(Collection entries)
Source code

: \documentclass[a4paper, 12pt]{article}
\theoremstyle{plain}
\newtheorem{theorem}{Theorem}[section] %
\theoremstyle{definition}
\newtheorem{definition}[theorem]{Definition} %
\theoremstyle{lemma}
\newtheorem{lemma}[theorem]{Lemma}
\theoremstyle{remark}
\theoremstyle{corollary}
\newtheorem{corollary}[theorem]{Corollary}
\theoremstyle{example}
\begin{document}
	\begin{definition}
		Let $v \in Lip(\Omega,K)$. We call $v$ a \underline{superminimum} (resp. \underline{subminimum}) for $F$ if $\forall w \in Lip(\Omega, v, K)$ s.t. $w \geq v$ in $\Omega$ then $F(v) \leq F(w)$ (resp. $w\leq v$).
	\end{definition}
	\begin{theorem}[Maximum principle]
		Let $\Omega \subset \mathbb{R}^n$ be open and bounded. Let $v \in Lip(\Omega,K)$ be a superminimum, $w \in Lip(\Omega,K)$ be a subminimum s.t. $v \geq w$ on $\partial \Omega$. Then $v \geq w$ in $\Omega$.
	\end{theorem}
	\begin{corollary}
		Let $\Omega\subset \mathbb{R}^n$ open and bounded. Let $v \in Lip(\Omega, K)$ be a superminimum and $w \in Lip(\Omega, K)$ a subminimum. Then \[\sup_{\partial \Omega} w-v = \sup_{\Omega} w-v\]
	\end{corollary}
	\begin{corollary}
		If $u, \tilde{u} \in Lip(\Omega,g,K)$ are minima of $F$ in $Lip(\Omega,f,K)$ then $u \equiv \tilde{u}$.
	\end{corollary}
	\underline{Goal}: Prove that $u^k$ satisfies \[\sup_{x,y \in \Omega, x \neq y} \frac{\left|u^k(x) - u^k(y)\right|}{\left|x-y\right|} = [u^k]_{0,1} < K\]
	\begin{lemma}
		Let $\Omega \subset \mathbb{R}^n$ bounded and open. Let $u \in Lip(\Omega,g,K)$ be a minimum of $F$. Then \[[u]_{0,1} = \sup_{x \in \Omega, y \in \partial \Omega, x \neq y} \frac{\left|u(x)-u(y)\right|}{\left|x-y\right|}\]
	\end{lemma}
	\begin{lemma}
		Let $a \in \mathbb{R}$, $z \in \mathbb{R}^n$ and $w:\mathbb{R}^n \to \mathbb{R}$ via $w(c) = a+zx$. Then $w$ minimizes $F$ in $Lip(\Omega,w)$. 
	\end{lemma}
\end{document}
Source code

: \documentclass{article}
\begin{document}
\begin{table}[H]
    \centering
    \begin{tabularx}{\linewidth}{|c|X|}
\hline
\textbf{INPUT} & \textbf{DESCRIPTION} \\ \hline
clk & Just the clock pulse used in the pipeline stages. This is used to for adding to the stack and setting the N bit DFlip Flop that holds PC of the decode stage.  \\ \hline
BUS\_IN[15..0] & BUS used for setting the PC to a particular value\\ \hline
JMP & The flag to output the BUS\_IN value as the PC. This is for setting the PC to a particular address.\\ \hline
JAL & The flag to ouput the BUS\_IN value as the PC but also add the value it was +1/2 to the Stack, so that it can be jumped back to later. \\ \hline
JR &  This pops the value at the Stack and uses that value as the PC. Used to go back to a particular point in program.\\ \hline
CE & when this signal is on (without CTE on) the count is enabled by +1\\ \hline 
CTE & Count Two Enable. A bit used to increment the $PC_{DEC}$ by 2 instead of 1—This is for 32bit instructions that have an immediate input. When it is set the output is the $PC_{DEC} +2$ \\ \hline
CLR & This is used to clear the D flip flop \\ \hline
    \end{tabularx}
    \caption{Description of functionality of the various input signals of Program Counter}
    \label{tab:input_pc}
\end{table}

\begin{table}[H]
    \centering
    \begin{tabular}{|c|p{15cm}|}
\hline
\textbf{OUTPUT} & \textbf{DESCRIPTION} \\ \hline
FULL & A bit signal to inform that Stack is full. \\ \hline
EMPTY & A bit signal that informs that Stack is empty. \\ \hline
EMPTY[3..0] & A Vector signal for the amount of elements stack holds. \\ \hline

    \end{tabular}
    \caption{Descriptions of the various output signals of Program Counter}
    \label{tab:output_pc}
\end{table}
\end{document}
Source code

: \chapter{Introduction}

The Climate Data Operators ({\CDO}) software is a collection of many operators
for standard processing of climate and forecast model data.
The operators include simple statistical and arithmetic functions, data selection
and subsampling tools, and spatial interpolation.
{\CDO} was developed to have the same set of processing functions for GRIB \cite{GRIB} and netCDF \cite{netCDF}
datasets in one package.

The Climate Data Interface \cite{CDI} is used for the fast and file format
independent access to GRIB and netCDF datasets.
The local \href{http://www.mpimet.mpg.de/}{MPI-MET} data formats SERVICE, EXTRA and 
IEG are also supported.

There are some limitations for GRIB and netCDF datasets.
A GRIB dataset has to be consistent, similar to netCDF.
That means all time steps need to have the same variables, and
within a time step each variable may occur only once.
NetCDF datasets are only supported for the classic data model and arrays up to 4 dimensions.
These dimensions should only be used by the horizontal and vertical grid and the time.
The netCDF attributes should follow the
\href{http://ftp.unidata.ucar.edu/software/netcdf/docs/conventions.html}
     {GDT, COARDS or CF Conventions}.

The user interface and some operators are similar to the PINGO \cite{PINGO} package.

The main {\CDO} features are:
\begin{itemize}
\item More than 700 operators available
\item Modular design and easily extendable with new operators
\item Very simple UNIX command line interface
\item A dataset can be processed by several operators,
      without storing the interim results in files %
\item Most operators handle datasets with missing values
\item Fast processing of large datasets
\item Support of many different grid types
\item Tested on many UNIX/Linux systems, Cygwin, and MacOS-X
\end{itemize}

TASK TO COMPLETE = When transcribing the data, keep every line exactly as it is.

ANSWER BELOW =
Source code

: \documentclass[a4paper, 12pt]{article}
\theoremstyle{plain}
\newtheorem{theorem}{Theorem}[section] %
\theoremstyle{definition}
\newtheorem{definition}[theorem]{Definition} %
\theoremstyle{lemma}
\newtheorem{lemma}[theorem]{Lemma}
\theoremstyle{remark}
\theoremstyle{corollary}
\newtheorem{corollary}[theorem]{Corollary}
\theoremstyle{example}
\begin{document}
	\begin{definition}
		Let $v \in Lip(\Omega,K)$. We call $v$ a \underline{superminimum} (resp. \underline{subminimum}) for $F$ if $\forall w \in Lip(\Omega, v, K)$ s.t. $w \geq v$ in $\Omega$ then $F(v) \leq F(w)$ (resp. $w\leq v$).
	\end{definition}
	\begin{theorem}[Maximum principle]
		Let $\Omega \subset \mathbb{R}^n$ be open and bounded. Let $v \in Lip(\Omega,K)$ be a superminimum, $w \in Lip(\Omega,K)$ be a subminimum s.t. $v \geq w$ on $\partial \Omega$. Then $v \geq w$ in $\Omega$.
	\end{theorem}
	\begin{corollary}
		Let $\Omega\subset \mathbb{R}^n$ open and bounded. Let $v \in Lip(\Omega, K)$ be a superminimum and $w \in Lip(\Omega, K)$ a subminimum. Then \[\sup_{\partial \Omega} w-v = \sup_{\Omega} w-v\]
	\end{corollary}
	\begin{corollary}
		If $u, \tilde{u} \in Lip(\Omega,g,K)$ are minima of $F$ in $Lip(\Omega,f,K)$ then $u \equiv \tilde{u}$.
	\end{corollary}
	\underline{Goal}: Prove that $u^k$ satisfies \[\sup_{x,y \in \Omega, x \neq y} \frac{\left|u^k(x) - u^k(y)\right|}{\left|x-y\right|} = [u^k]_{0,1} < K\]
	\begin{lemma}
		Let $\Omega \subset \mathbb{R}^n$ bounded and open. Let $u \in Lip(\Omega,g,K)$ be a minimum of $F$. Then \[[u]_{0,1} = \sup_{x \in \Omega, y \in \partial \Omega, x \neq y} \frac{\left|u(x)-u(y)\right|}{\left|x-y\right|}\]
	\end{lemma}
	\begin{lemma}
		Let $a \in \mathbb{R}$, $z \in \mathbb{R}^n$ and $w:\mathbb{R}^n \to \mathbb{R}$ via $w(c) = a+zx$. Then $w$ minimizes $F$ in $Lip(\Omega,w)$. 
	\end{lemma}
\end{document}
Source code

: \documentclass{article}
\begin{document}
\begin{table}[H]
    \centering
    \begin{tabularx}{\linewidth}{|c|X|}
\hline
\textbf{INPUT} & \textbf{DESCRIPTION} \\ \hline
clk & Just the clock pulse used in the pipeline stages. This is used to for adding to the stack and setting the N bit DFlip Flop that holds PC of the decode stage.  \\ \hline
BUS\_IN[15..0] & BUS used for setting the PC to a particular value\\ \hline
JMP & The flag to output the BUS\_IN value as the PC. This is for setting the PC to a particular address.\\ \hline
JAL & The flag to ouput the BUS\_IN value as the PC but also add the value it was +1/2 to the Stack, so that it can be jumped back to later. \\ \hline
JR &  This pops the value at the Stack and uses that value as the PC. Used to go back to a particular point in program.\\ \hline
CE & when this signal is on (without CTE on) the count is enabled by +1\\ \hline 
CTE & Count Two Enable. A bit used to increment the $PC_{DEC}$ by 2 instead of 1—This is for 32bit instructions that have an immediate input. When it is set the output is the $PC_{DEC} +2$ \\ \hline
CLR & This is used to clear the D flip flop \\ \hline
    \end{tabularx}
    \caption{Description of functionality of the various input signals of Program Counter}
    \label{tab:input_pc}
\end{table}

\begin{table}[H]
    \centering
    \begin{tabular}{|c|p{15cm}|}
\hline
\textbf{OUTPUT} & \textbf{DESCRIPTION} \\ \hline
FULL & A bit signal to inform that Stack is full. \\ \hline
EMPTY & A bit signal that informs that Stack is empty. \\ \hline
EMPTY[3..0] & A Vector signal for the amount of elements stack holds. \\ \hline

    \end{tabular}
    \caption{Descriptions of the various output signals of Program Counter}
    \label{tab:output_pc}
\end{table}
\end{document}
Source code

: \chapter{Introduction}

The Climate Data Operators ({\CDO}) software is a collection of many operators
for standard processing of climate and forecast model data.
The operators include simple statistical and arithmetic functions, data selection
and subsampling tools, and spatial interpolation.
{\CDO} was developed to have the same set of processing functions for GRIB \cite{GRIB} and netCDF \cite{netCDF}
datasets in one package.

The Climate Data Interface \cite{CDI} is used for the fast and file format
independent access to GRIB and netCDF datasets.
The local \href{http://www.mpimet.mpg.de/}{MPI-MET} data formats SERVICE, EXTRA and 
IEG are also supported.

There are some limitations for GRIB and netCDF datasets.
A GRIB dataset has to be consistent, similar to netCDF.
That means all time steps need to have the same variables, and
within a time step each variable may occur only once.
NetCDF datasets are only supported for the classic data model and arrays up to 4 dimensions.
These dimensions should only be used by the horizontal and vertical grid and the time.
The netCDF attributes should follow the
\href{http://ftp.unidata.ucar.edu/software/netcdf/docs/conventions.html}
     {GDT, COARDS or CF Conventions}.

The user interface and some operators are similar to the PINGO \cite{PINGO} package.

The main {\CDO} features are:
\begin{itemize}
\item More than 700 operators available
\item Modular design and easily extendable with new operators
\item Very simple UNIX command line interface
\item A dataset can be processed by several operators,
      without storing the interim results in files %
\item Most operators handle datasets with missing values
\item Fast processing of large datasets
\item Support of many different grid types
\item Tested on many UNIX/Linux systems, Cygwin, and MacOS-X
\end{itemize}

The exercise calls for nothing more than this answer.